**WORK ITEM**
Write out each line from the data below that includes the word "canvas".

Records from a dataset
_ _ _ _ _ _ _

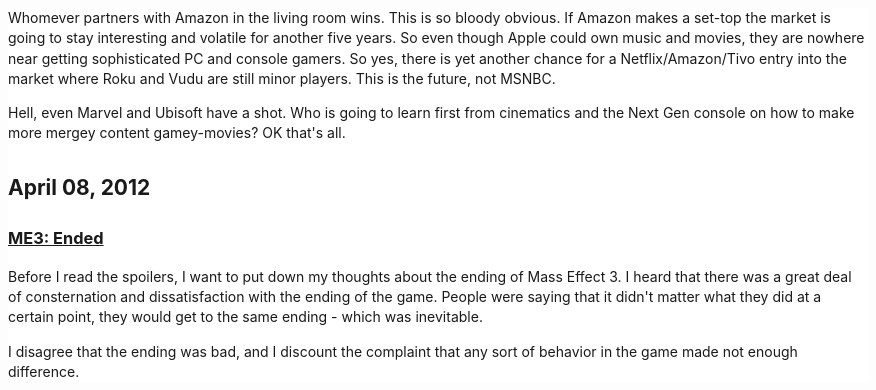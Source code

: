 Whomever partners with Amazon in the living room wins. This is so bloody obvious. If Amazon makes a set-top the market is going to stay interesting and volatile for another five years. So even though Apple could own music and movies, they are nowhere near getting sophisticated PC and console gamers. So yes, there is yet another chance for a Netflix/Amazon/Tivo entry into the market where Roku and Vudu are still minor players. This is the future, not MSNBC.

Hell, even Marvel and Ubisoft have a shot. Who is going to learn first from cinematics and the Next Gen console on how to make more mergey content gamey-movies? OK that's all.

## April 08, 2012

### [ME3: Ended](https://cobb.typepad.com/cobb/2012/04/me3-ended.html)

Before I read the spoilers, I want to put down my thoughts about the ending of Mass Effect 3. I heard that there was a great deal of consternation and dissatisfaction with the ending of the game. People were saying that it didn't matter what they did at a certain point, they would get to the same ending - which was inevitable. 

I disagree that the ending was bad, and I discount the complaint that any sort of behavior in the game made not enough difference.

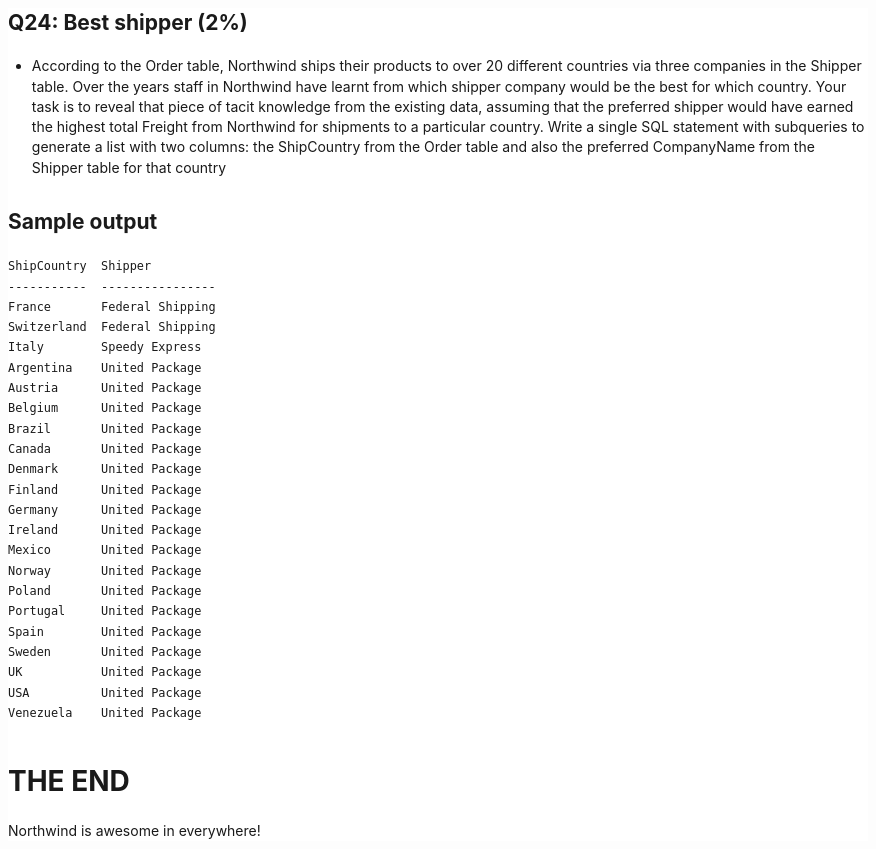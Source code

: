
 ```
```



## Q24: Best shipper (2%)
- According to the Order table, Northwind ships their products to over 20 different countries via three companies in the Shipper table. Over the years staff in Northwind have learnt from which shipper company would be the best for which country. Your task is to reveal that piece of tacit knowledge from the existing data, assuming that the preferred shipper would have earned the highest total Freight from Northwind for shipments to a particular country. Write a single SQL statement with subqueries to generate a list with two columns: the ShipCountry from the Order table and also the preferred CompanyName from the Shipper table for that country


## Sample output
```
ShipCountry  Shipper         
-----------  ----------------
France       Federal Shipping
Switzerland  Federal Shipping
Italy        Speedy Express  
Argentina    United Package  
Austria      United Package  
Belgium      United Package  
Brazil       United Package  
Canada       United Package  
Denmark      United Package  
Finland      United Package  
Germany      United Package  
Ireland      United Package  
Mexico       United Package  
Norway       United Package  
Poland       United Package  
Portugal     United Package  
Spain        United Package  
Sweden       United Package  
UK           United Package  
USA          United Package  
Venezuela    United Package  
```



# THE END
<canvas width=400 height=400 class="anything">

</canvas>

Northwind is awesome in <span class="country">everywhere</span>!

[<i class="fas fa-print"></i>](?print-pdf#)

_ _ _ _ _ _ _

**ANSWER SECTION**
<canvas width=400 height=400 class="anything">
</canvas>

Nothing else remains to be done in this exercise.